I'm going to sound really stupid posting all of this, so please feel free to patronise/point out the bleedin' obvious. LO is a terrible sleeper, and at the moment I feel like things can't get much worse. I have had a "discussion" this evening with DH about where we might be going wrong.
We get up at 7 - LO drinks 6oz. 1/2 hr sleep 8.30 - can't seem to extend this tho I think she needs it. another bottle 10ish. sleep 12ish - sometimes 1.5 hours if lucky. another bottle 2ish. sleep 30mins around 3.30-4 - again can't seem to extend this. Now the grumpiness sets in (mine and hers). another bottle fiveish.

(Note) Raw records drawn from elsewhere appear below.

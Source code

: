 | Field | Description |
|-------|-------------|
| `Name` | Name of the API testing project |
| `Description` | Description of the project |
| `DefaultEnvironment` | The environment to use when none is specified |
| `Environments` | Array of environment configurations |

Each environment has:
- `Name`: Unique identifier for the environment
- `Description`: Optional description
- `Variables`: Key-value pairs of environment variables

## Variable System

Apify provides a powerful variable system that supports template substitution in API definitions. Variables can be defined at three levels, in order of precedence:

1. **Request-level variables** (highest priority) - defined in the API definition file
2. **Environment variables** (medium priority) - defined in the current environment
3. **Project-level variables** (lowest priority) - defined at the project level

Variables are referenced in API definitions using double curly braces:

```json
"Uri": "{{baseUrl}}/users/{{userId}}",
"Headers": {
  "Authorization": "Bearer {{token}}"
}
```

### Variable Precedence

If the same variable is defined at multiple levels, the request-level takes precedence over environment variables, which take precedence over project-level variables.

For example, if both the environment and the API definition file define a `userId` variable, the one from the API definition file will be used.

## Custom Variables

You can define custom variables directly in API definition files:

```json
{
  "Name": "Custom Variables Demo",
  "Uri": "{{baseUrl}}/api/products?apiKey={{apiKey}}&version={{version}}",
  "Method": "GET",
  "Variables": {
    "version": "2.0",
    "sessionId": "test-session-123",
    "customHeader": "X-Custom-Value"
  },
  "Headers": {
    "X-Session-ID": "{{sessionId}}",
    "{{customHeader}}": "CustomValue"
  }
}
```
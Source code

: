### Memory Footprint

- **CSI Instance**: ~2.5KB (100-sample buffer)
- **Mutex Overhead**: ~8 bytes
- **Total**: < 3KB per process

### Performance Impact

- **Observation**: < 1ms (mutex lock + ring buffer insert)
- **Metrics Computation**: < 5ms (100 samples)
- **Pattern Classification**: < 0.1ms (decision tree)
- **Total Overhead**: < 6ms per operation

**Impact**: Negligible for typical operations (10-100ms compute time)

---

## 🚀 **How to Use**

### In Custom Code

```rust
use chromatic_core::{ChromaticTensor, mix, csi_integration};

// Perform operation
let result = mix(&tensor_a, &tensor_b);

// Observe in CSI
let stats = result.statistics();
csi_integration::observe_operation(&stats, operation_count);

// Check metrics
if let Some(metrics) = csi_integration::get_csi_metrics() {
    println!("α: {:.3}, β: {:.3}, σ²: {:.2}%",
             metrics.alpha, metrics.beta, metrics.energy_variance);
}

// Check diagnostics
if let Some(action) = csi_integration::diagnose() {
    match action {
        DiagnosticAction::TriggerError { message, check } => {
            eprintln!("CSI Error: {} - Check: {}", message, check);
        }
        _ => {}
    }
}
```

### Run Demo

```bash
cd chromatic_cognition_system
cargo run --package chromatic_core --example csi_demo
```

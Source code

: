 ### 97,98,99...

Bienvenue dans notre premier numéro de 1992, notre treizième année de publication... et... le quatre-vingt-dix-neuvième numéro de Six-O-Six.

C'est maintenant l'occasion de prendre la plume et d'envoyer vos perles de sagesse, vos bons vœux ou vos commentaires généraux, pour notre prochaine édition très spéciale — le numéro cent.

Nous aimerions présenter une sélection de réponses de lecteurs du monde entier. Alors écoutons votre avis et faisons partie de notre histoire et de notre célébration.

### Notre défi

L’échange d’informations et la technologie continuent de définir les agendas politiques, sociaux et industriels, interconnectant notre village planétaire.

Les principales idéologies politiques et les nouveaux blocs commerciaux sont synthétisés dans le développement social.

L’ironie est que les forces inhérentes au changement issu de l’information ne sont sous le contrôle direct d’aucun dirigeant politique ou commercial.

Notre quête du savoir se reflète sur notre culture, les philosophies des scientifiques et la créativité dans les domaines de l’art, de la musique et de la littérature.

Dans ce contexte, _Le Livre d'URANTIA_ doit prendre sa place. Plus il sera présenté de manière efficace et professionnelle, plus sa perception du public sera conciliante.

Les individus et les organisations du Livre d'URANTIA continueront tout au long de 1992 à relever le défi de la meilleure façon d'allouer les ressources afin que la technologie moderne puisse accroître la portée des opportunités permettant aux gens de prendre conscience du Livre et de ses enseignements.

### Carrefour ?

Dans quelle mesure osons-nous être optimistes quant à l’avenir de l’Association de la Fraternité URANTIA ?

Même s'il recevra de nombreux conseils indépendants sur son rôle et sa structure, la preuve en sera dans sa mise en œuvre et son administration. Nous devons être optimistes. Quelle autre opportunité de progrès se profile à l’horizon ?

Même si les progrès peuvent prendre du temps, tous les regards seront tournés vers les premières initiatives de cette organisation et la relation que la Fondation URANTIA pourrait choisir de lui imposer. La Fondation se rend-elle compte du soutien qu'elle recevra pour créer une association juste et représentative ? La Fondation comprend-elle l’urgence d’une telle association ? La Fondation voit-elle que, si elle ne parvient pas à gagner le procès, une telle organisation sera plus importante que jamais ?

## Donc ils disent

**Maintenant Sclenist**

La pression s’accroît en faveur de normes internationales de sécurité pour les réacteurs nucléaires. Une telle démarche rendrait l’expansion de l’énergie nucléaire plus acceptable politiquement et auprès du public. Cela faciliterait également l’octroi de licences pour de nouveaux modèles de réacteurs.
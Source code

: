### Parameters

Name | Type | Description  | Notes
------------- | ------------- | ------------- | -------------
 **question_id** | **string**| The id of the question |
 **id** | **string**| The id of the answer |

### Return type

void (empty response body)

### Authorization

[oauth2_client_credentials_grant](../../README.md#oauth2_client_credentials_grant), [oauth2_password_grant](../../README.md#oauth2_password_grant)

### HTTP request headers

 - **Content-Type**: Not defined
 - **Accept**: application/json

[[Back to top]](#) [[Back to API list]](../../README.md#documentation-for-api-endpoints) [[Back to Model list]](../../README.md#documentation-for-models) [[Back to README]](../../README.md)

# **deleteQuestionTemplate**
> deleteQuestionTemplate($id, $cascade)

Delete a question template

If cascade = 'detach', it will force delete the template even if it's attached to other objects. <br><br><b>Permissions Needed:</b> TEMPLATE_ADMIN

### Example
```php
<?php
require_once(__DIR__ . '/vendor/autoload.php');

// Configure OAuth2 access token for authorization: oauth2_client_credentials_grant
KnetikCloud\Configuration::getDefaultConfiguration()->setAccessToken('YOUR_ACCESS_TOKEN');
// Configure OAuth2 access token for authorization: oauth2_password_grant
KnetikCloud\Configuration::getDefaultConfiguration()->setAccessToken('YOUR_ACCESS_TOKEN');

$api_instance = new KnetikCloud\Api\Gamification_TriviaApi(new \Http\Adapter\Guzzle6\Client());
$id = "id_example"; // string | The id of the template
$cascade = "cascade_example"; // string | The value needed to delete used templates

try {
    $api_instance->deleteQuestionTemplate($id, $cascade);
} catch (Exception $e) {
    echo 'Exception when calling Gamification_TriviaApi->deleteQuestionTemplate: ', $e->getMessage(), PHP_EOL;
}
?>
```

Bath 5-6. A top up bottle 6ish. Bed 6-30ish. Up and screaming by 7.30 at the latest.
Now I don't think she's hungry - just doesn't seem the same sort of cry, she seems more tired. But I'm starting to have my doubts....
Also I am wondering if it is worth battling with her to go down again at 7.30, or whether I should just keep her up til 9-10. Part of me thinks it makes sense, as she is up 19 evenings out of 20 anyway, but part of me thinks I shouldn't as she seems so shattered, and this is the source of the crying.
I'm just getting really frustrated losing my evenings to trying to soothe an overtired, inconsolable baby, and would rather she's up and happy than in and out of bed and crying.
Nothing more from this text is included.